Of course, no amount of measuring or trying things on will work if you don’t know how your bra should fit. Many in the industry refer to “stoop, scoop and swoop” method, or any version thereof. With your bra on, bend forward and allow your breasts to fall into the cup. Scoop each breast forward, notably in front of any underwire, from the back and bottom using the opposite hand and smooth the breast tissue out. If you’ve chosen a bra with an underwire, make sure the underwire holds all your breast tissue. The underwire might seem like it’s reaching back into your armpit to hold the entirety of your breast but that might be where it’s supposed to land in order to embrace the entire breast. And if you want to make sure your bra will fit you for a while, handwashing and air drying is your only option as the heat and bustle of washing machines and dryers can distort shape permanently.
The Bra Plays a Role in Your Well-Being
Kimmay Caldwell, a lingerie consultant, expert fitter, and founder of Hurray Kimmay, feels that a properly-fitting bra is an essential part of one’s well-being. This notion is being embraced by the industry as well.
She observes that many women have bad, shameful memories of getting their first bras.

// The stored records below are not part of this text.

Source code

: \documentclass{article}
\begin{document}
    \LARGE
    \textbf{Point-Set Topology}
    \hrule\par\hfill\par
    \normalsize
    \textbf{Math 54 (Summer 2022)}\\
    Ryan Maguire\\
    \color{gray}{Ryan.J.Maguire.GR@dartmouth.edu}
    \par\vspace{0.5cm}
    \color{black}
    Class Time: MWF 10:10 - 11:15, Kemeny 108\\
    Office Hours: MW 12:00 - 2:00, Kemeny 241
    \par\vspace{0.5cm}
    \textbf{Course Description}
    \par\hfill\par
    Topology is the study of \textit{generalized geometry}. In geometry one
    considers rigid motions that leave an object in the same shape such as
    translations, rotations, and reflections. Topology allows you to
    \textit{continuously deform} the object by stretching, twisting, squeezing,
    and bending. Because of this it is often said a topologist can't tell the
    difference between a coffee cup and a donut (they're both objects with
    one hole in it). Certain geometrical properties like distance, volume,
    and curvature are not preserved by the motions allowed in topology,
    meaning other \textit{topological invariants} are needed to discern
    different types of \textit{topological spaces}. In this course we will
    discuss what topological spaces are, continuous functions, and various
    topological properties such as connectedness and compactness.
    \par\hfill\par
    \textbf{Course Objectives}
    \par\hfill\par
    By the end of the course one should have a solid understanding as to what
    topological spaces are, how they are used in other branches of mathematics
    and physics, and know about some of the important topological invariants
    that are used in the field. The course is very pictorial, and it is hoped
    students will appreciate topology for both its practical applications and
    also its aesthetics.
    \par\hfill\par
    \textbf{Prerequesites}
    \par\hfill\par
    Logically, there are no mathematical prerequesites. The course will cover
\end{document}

“Most of us learn how to wear undergarments from [our] mothers but often mothers were misinformed. I was so embarrassed to talk about this, I wouldn’t let my mom come into the changing room,” observes Caldwell.
Caldwell had a terrible self-image that was transformed thanks to years working as a fitter at one of New York City’s top lingerie stores, a job that put her through college as a musical theater major. At school, Caldwell says, everything seemed to focus on appearance. She didn’t think she was pretty enough or thin enough and thought she wasn’t getting cast for productions because of her looks. Something about being a fitter — seeing people in a highly intimate setting and finding them the right bra — caused a change in perception.
“Everyone said something negative while looking at the mirror. But I could tell people in the dressing room to love and enjoy themselves,” Kimmay recalls. “If I could help someone get into a bra that fit well, along with some knowledge about their body — shoulders back! Chest out! Heart leading the way! — that’s the person I want to send out in the world.”